キリギリスの「いのち」

 メルさんの「恵まれた」人間は、社会批判をする資格がないのだろうか 」というエントリーは昔から言われ続けていることですが、今でもその問いは残っていますね。恵まれ度のスケール自体も単純ではない、単に所得で図れる数値なら何とか計測出来ますが、その数値も恵まれた数値と第三者からカウントされても、本人は恵まれていないと思っている場合の方が多いでしょう。年収一千万円でも不満たらたらの人はいますし、そんなことを言っても仕方がないので、粗っぽく僕のことを書くしかない。
 自分の身の丈に合わない事柄に対して沈黙を守るか、身の丈以上のことであっても、積極的に社会批判をしてゆくべきか、僕としては自分の身体感覚を揺り動かす事柄に対して身体反応として、そのような社会批判にかかわるという言葉と身体の境界線に位置すると言っても、言葉と身体は腑分け出来るものではないから、見えないものも取り込んだ「言葉にならない僕」が予測不可能な行動を含めた身体反応としての社会批判に結果としてなると言った案配で、時評家のように社会批判の対象になるようなものを鵜の目鷹の目でアンテナを拡げているわけではないのは勿論のこと、日常の運動として、政治家、アクティビストになろうとしているわけではない。
 でも、やるときはやる、と言った決然たるものは秘めてはおこうと思う。でも、それも、僕のように失うものが殆どないものは、簡単に言えるかもしれないが、失うものが沢山ある人は「そうはいかない」だろうとは思う。その限りに於いて同情はしている。
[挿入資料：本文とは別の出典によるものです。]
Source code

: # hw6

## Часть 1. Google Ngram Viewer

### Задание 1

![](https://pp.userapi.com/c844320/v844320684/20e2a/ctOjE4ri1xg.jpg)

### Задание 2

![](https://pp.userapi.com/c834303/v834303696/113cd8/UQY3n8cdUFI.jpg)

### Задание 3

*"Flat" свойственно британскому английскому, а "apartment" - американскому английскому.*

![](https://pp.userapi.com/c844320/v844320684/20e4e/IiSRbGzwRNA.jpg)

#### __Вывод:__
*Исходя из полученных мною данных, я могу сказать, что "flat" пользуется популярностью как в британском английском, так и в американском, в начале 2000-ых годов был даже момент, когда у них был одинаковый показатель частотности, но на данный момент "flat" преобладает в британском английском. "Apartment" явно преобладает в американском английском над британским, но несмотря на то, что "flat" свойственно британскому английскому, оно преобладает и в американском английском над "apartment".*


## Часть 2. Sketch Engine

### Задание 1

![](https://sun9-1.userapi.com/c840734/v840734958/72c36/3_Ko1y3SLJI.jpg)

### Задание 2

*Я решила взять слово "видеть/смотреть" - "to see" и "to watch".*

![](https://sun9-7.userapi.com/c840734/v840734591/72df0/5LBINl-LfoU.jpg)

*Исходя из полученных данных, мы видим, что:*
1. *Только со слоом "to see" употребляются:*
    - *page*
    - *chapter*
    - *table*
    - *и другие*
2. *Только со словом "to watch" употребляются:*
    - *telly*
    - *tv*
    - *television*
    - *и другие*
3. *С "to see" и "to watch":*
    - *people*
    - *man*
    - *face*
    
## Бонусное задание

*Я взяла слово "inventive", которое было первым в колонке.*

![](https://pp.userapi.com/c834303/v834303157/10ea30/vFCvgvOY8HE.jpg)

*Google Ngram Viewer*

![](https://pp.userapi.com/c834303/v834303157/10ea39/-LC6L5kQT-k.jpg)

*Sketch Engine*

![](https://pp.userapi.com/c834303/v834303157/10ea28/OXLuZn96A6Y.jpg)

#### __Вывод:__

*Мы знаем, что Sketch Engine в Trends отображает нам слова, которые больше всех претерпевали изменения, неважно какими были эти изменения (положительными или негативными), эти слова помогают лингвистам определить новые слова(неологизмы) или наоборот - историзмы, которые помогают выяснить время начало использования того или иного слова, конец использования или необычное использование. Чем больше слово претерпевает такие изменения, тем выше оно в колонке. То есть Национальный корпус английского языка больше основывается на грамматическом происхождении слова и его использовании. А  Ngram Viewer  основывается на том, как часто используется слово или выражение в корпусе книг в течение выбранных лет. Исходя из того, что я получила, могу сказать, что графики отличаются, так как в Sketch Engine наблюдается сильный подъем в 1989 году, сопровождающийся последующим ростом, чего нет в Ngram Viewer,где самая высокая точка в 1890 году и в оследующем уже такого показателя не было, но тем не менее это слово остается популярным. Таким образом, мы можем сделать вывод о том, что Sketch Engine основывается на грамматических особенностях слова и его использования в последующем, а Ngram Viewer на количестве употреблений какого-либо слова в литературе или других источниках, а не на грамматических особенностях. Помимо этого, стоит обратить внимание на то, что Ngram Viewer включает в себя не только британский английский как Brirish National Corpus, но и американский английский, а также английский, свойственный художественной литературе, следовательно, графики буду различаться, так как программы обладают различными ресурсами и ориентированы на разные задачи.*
 富裕であることが、重い荷物を背負うことなら、僕は殆どゼロに近い荷物で生きられるならそちらを選択するということです。だって、僕の知る限り、羨ましいと思った富裕(A)層はいないし、B層にしたところで、その火宅ぶりにお目にかかるから、生存権さえ確保されるなら、軽い荷物で自由気ままに暮らしてゆきたいというわけです。
 でもそんなキリギリスの生き方でも映画『ダーウィンの悪夢』ではないけれど、南北問題の犠牲の上に成り立っているという疚しさはありますね。この国のC層であろうとも無縁ではないのではないでしょうか、
 ナイルパーチ魚研究所の夜警のおじさんが一ドルの日当で働いているのですが、「戦争が希望である」みたいな語りをする。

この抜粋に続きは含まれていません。